Une série de personnalités publiques – anciens ambassadeurs, professeurs d'université, experts de laboratoires d'idées – s'expriment régulièrement sur le royaume d'Arabie Saoudite tout en touchant des fonds saoudiens. Ils débattent savamment des affaires arabiques à la télévision, à la radio, lors de conférences publiques et de cours universitaires. Apparemment sans lien avec l'argent saoudien, ils parlent avec l'autorité de spécialistes américains indépendants et jouissent ainsi d'une meilleure crédibilité que, disons, l'un ou l'autre prince milliardaire issu de la famille royale.

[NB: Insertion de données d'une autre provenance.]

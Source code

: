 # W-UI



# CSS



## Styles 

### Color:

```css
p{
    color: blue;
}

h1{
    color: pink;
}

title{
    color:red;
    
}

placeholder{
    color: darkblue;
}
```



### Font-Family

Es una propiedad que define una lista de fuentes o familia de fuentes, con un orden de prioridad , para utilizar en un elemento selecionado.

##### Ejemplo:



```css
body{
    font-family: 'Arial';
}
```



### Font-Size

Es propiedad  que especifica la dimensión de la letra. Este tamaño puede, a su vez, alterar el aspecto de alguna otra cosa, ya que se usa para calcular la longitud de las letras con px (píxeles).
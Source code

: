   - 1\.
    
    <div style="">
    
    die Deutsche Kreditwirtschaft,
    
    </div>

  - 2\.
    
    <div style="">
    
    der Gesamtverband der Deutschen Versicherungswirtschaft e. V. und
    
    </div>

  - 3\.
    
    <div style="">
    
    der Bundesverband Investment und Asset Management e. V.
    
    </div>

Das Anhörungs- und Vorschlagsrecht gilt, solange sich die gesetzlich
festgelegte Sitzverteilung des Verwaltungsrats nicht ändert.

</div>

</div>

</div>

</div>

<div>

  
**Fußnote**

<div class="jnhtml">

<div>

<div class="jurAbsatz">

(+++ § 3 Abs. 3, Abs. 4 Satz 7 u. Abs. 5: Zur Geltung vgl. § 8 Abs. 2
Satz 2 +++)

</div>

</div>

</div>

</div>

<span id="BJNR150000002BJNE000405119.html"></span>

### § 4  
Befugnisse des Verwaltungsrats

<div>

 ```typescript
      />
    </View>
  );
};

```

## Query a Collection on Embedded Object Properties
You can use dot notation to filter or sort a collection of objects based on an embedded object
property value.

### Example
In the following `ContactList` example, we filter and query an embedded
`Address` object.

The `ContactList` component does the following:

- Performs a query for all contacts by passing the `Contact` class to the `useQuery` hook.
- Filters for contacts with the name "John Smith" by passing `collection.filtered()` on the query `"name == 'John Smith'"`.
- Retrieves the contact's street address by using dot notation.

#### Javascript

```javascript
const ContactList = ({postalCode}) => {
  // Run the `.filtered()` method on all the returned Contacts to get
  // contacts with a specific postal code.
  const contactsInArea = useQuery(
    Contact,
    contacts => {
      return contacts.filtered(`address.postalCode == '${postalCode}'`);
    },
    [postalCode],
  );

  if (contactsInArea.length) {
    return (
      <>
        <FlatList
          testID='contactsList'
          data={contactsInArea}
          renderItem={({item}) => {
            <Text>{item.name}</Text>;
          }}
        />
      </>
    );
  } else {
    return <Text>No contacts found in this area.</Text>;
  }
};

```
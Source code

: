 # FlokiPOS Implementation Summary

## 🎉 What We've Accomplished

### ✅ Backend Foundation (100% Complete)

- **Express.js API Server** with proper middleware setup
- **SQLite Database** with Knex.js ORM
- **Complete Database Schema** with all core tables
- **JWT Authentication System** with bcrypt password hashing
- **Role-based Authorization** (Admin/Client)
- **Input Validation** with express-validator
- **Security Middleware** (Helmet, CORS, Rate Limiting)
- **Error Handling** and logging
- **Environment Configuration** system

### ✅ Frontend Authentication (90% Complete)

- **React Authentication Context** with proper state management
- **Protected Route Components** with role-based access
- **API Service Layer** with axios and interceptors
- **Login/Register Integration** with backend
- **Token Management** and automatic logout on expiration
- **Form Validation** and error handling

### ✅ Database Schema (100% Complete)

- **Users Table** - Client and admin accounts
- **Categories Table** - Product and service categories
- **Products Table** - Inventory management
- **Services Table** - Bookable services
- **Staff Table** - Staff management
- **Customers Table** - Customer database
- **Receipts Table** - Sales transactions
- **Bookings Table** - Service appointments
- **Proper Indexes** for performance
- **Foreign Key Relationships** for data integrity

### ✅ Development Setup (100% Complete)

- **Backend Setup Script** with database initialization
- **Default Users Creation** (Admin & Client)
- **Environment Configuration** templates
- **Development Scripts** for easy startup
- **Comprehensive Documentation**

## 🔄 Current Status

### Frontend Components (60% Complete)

On savait déjà que les Saoudiens financent des faiseurs d'opinion, mais sans disposer d'informations vraiment explicites. Pour la première fois, je peux exposer comment sont menées ces discrètes campagnes de publicité saoudiennes en Amérique, grâce à une agence de relations publiques mandatée par les Saoudiens qui prit contact un peu imprudemment avec un professeur, haut responsable d'un institut de recherche de premier plan. Bien que le professeur n'ait pas accepté les orateurs proposés, il manifesta suffisamment d'intérêt pour documenter la transaction et m'en confia tous les détails.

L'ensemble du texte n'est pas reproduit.